From Silicon Valley to Swaziland: How One Couple Found Purpose and Adventure in an Encore Career

From Silicon Valley to Swaziland: How One Couple Found Purpose and Adventure in an Encore Career


Rick Walleigh

Rick Walleigh worked for thirty years in the high-technology industry. During this time he held executive roles in high-technology companies and was a partner in management consulting at Ernst & Young for twelve years. During his career, he frequently gave executive presentations and wrote a number of articles on business topics. Two of his articles were published in The Harvard Business Review.

After what he calls “commercially retiring” in 2005, Rick began exploring opportunities to use his skills and give back to society. He discovered the volunteer consulting program at TechnoServe and went to Africa with his wife Wendy to work on reducing poverty.
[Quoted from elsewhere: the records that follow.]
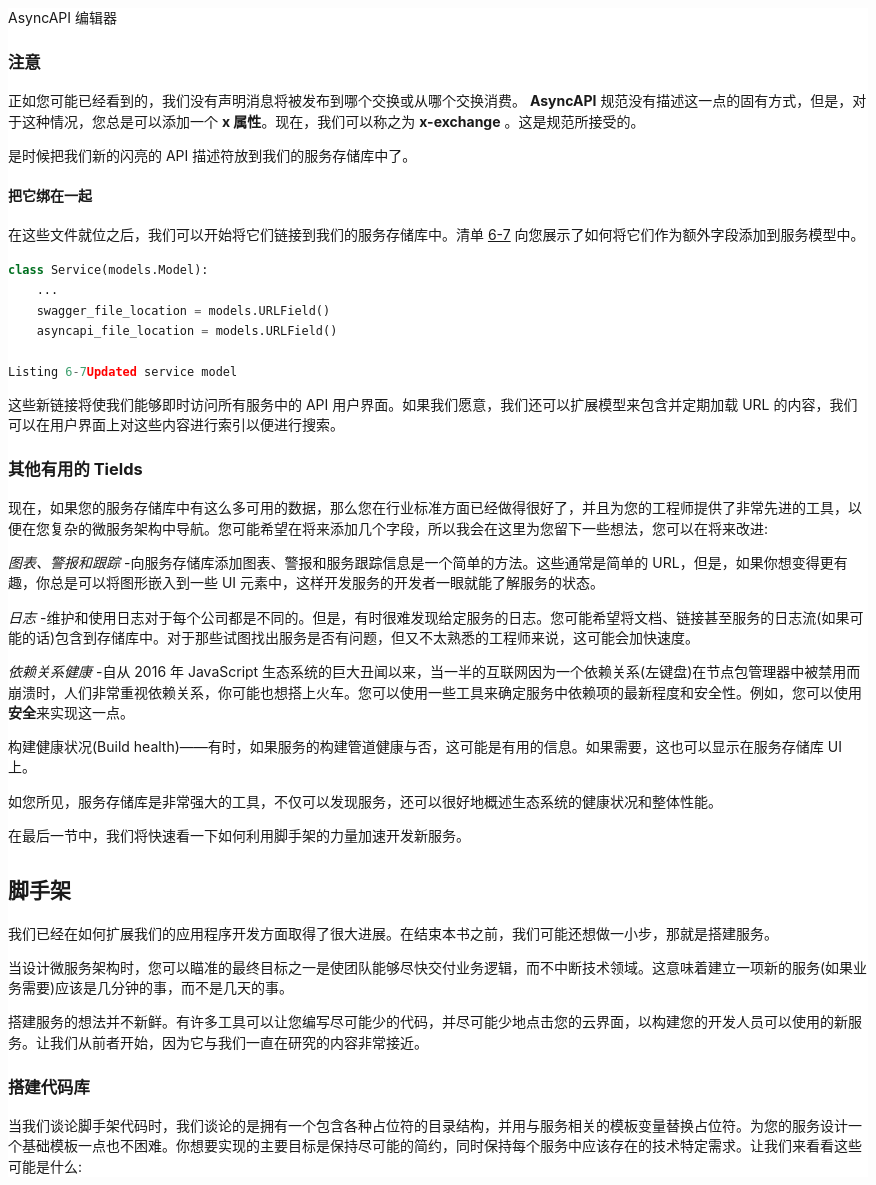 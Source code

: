 AsyncAPI 编辑器

### 注意

正如您可能已经看到的，我们没有声明消息将被发布到哪个交换或从哪个交换消费。 **AsyncAPI** 规范没有描述这一点的固有方式，但是，对于这种情况，您总是可以添加一个 **x 属性**。现在，我们可以称之为 **x-exchange** 。这是规范所接受的。

是时候把我们新的闪亮的 API 描述符放到我们的服务存储库中了。

#### 把它绑在一起

在这些文件就位之后，我们可以开始将它们链接到我们的服务存储库中。清单 [6-7](#PC10) 向您展示了如何将它们作为额外字段添加到服务模型中。

```py
class Service(models.Model):
    ...
    swagger_file_location = models.URLField()
    asyncapi_file_location = models.URLField()

Listing 6-7Updated service model

```

这些新链接将使我们能够即时访问所有服务中的 API 用户界面。如果我们愿意，我们还可以扩展模型来包含并定期加载 URL 的内容，我们可以在用户界面上对这些内容进行索引以便进行搜索。

### 其他有用的 Tields

现在，如果您的服务存储库中有这么多可用的数据，那么您在行业标准方面已经做得很好了，并且为您的工程师提供了非常先进的工具，以便在您复杂的微服务架构中导航。您可能希望在将来添加几个字段，所以我会在这里为您留下一些想法，您可以在将来改进:

*图表、警报和跟踪* -向服务存储库添加图表、警报和服务跟踪信息是一个简单的方法。这些通常是简单的 URL，但是，如果你想变得更有趣，你总是可以将图形嵌入到一些 UI 元素中，这样开发服务的开发者一眼就能了解服务的状态。

*日志* -维护和使用日志对于每个公司都是不同的。但是，有时很难发现给定服务的日志。您可能希望将文档、链接甚至服务的日志流(如果可能的话)包含到存储库中。对于那些试图找出服务是否有问题，但又不太熟悉的工程师来说，这可能会加快速度。

*依赖关系健康* -自从 2016 年 JavaScript 生态系统的巨大丑闻以来，当一半的互联网因为一个依赖关系(左键盘)在节点包管理器中被禁用而崩溃时，人们非常重视依赖关系，你可能也想搭上火车。您可以使用一些工具来确定服务中依赖项的最新程度和安全性。例如，您可以使用**安全**来实现这一点。

构建健康状况(Build health)——有时，如果服务的构建管道健康与否，这可能是有用的信息。如果需要，这也可以显示在服务存储库 UI 上。

如您所见，服务存储库是非常强大的工具，不仅可以发现服务，还可以很好地概述生态系统的健康状况和整体性能。

在最后一节中，我们将快速看一下如何利用脚手架的力量加速开发新服务。

## 脚手架

我们已经在如何扩展我们的应用程序开发方面取得了很大进展。在结束本书之前，我们可能还想做一小步，那就是搭建服务。

当设计微服务架构时，您可以瞄准的最终目标之一是使团队能够尽快交付业务逻辑，而不中断技术领域。这意味着建立一项新的服务(如果业务需要)应该是几分钟的事，而不是几天的事。

搭建服务的想法并不新鲜。有许多工具可以让您编写尽可能少的代码，并尽可能少地点击您的云界面，以构建您的开发人员可以使用的新服务。让我们从前者开始，因为它与我们一直在研究的内容非常接近。

### 搭建代码库

当我们谈论脚手架代码时，我们谈论的是拥有一个包含各种占位符的目录结构，并用与服务相关的模板变量替换占位符。为您的服务设计一个基础模板一点也不困难。你想要实现的主要目标是保持尽可能的简约，同时保持每个服务中应该存在的技术特定需求。让我们来看看这些可能是什么:
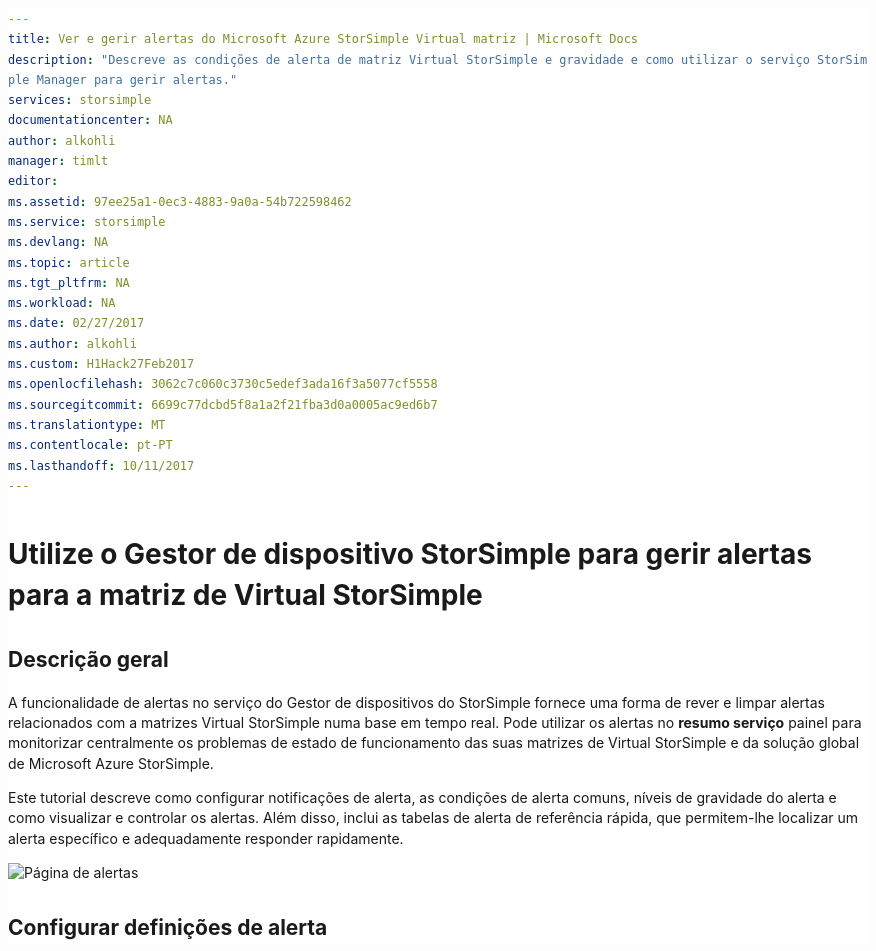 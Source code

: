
 ```yaml
---
title: Ver e gerir alertas do Microsoft Azure StorSimple Virtual matriz | Microsoft Docs
description: "Descreve as condições de alerta de matriz Virtual StorSimple e gravidade e como utilizar o serviço StorSimple Manager para gerir alertas."
services: storsimple
documentationcenter: NA
author: alkohli
manager: timlt
editor: 
ms.assetid: 97ee25a1-0ec3-4883-9a0a-54b722598462
ms.service: storsimple
ms.devlang: NA
ms.topic: article
ms.tgt_pltfrm: NA
ms.workload: NA
ms.date: 02/27/2017
ms.author: alkohli
ms.custom: H1Hack27Feb2017
ms.openlocfilehash: 3062c7c060c3730c5edef3ada16f3a5077cf5558
ms.sourcegitcommit: 6699c77dcbd5f8a1a2f21fba3d0a0005ac9ed6b7
ms.translationtype: MT
ms.contentlocale: pt-PT
ms.lasthandoff: 10/11/2017
---
```

# <a name="use-storsimple-device-manager-to-manage-alerts-for-the-storsimple-virtual-array"></a>Utilize o Gestor de dispositivo StorSimple para gerir alertas para a matriz de Virtual StorSimple

## <a name="overview"></a>Descrição geral

A funcionalidade de alertas no serviço do Gestor de dispositivos do StorSimple fornece uma forma de rever e limpar alertas relacionados com a matrizes Virtual StorSimple numa base em tempo real. Pode utilizar os alertas no **resumo serviço** painel para monitorizar centralmente os problemas de estado de funcionamento das suas matrizes de Virtual StorSimple e da solução global de Microsoft Azure StorSimple.

Este tutorial descreve como configurar notificações de alerta, as condições de alerta comuns, níveis de gravidade do alerta e como visualizar e controlar os alertas. Além disso, inclui as tabelas de alerta de referência rápida, que permitem-lhe localizar um alerta específico e adequadamente responder rapidamente.

![Página de alertas](./media/storsimple-virtual-array-manage-alerts/alerts1.png)

## <a name="configure-alert-settings"></a>Configurar definições de alerta
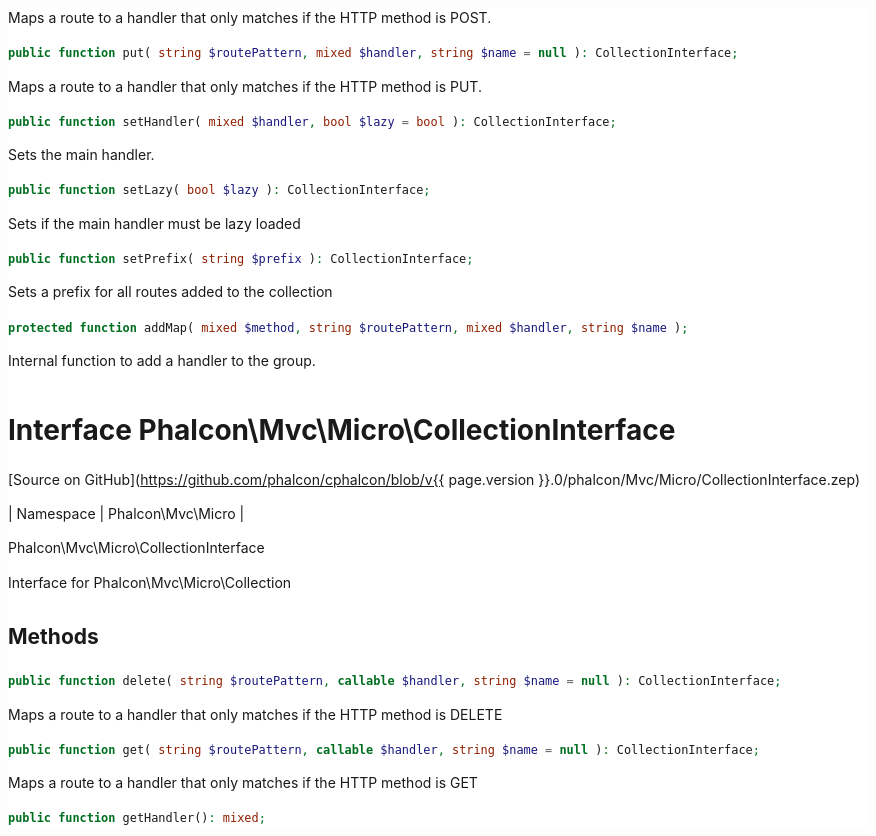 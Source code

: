 Maps a route to a handler that only matches if the HTTP method is POST.

```php
public function put( string $routePattern, mixed $handler, string $name = null ): CollectionInterface;
```

Maps a route to a handler that only matches if the HTTP method is PUT.

```php
public function setHandler( mixed $handler, bool $lazy = bool ): CollectionInterface;
```

Sets the main handler.

```php
public function setLazy( bool $lazy ): CollectionInterface;
```

Sets if the main handler must be lazy loaded

```php
public function setPrefix( string $prefix ): CollectionInterface;
```

Sets a prefix for all routes added to the collection

```php
protected function addMap( mixed $method, string $routePattern, mixed $handler, string $name );
```

Internal function to add a handler to the group.

<h1 id="mvc-micro-collectioninterface">Interface Phalcon\Mvc\Micro\CollectionInterface</h1>

[Source on GitHub](https://github.com/phalcon/cphalcon/blob/v{{ page.version }}.0/phalcon/Mvc/Micro/CollectionInterface.zep)

| Namespace | Phalcon\Mvc\Micro |

Phalcon\Mvc\Micro\CollectionInterface

Interface for Phalcon\Mvc\Micro\Collection

## Methods

```php
public function delete( string $routePattern, callable $handler, string $name = null ): CollectionInterface;
```

Maps a route to a handler that only matches if the HTTP method is DELETE

```php
public function get( string $routePattern, callable $handler, string $name = null ): CollectionInterface;
```

Maps a route to a handler that only matches if the HTTP method is GET

```php
public function getHandler(): mixed;
```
Now back in the US, he continues to work part-time for TechnoServe as a senior advisor to the chief operating officer and other members of TechnoServe’s senior management team.

Because of his transition from high technology executive to volunteer in Africa, Rick was featured in a Wall Street Journal online edition article titled “Second Acts: Career Paths For Worn-Out Executives.”

Wendy R. Walleigh

Before making the transition into the non-profit sector in 2002, the majority of Wendy Walleigh’s career was in high-technology marketing and sales. Over twenty years, she held numerous positions in computer networking hardware and software companies, including director of OEM Marketing at 3Com Corporation. Her responsibilities included product marketing and management, branding, marketing communications, sales, and sales support.

In 2002, Ms. Walleigh left the high-technology world and joined Junior Achievement of Silicon Valley where she held the position of vice president of marketing and development until 2006 when she and her husband moved to Africa to do volunteer work for TechnoServe, an international economic development NGO (non-governmental organization). From July to December 2006 in Swaziland and all of 2007 in Kenya, she helped develop entrepreneurship programs for TechnoServe supporting youth, women, micro-enterprises and business plan competitions, including helping to establish Junior Achievement youth programs in Swaziland. While living again in California, Ms. Walleigh returned to Africa in 2008 and 2009 to travel informally as well as to visit TechnoServe clients in Ghana, Swaziland, and Kenya and document their success stories. She returned to Junior Achievement of Silicon Valley as a board member and continues to serve in that role.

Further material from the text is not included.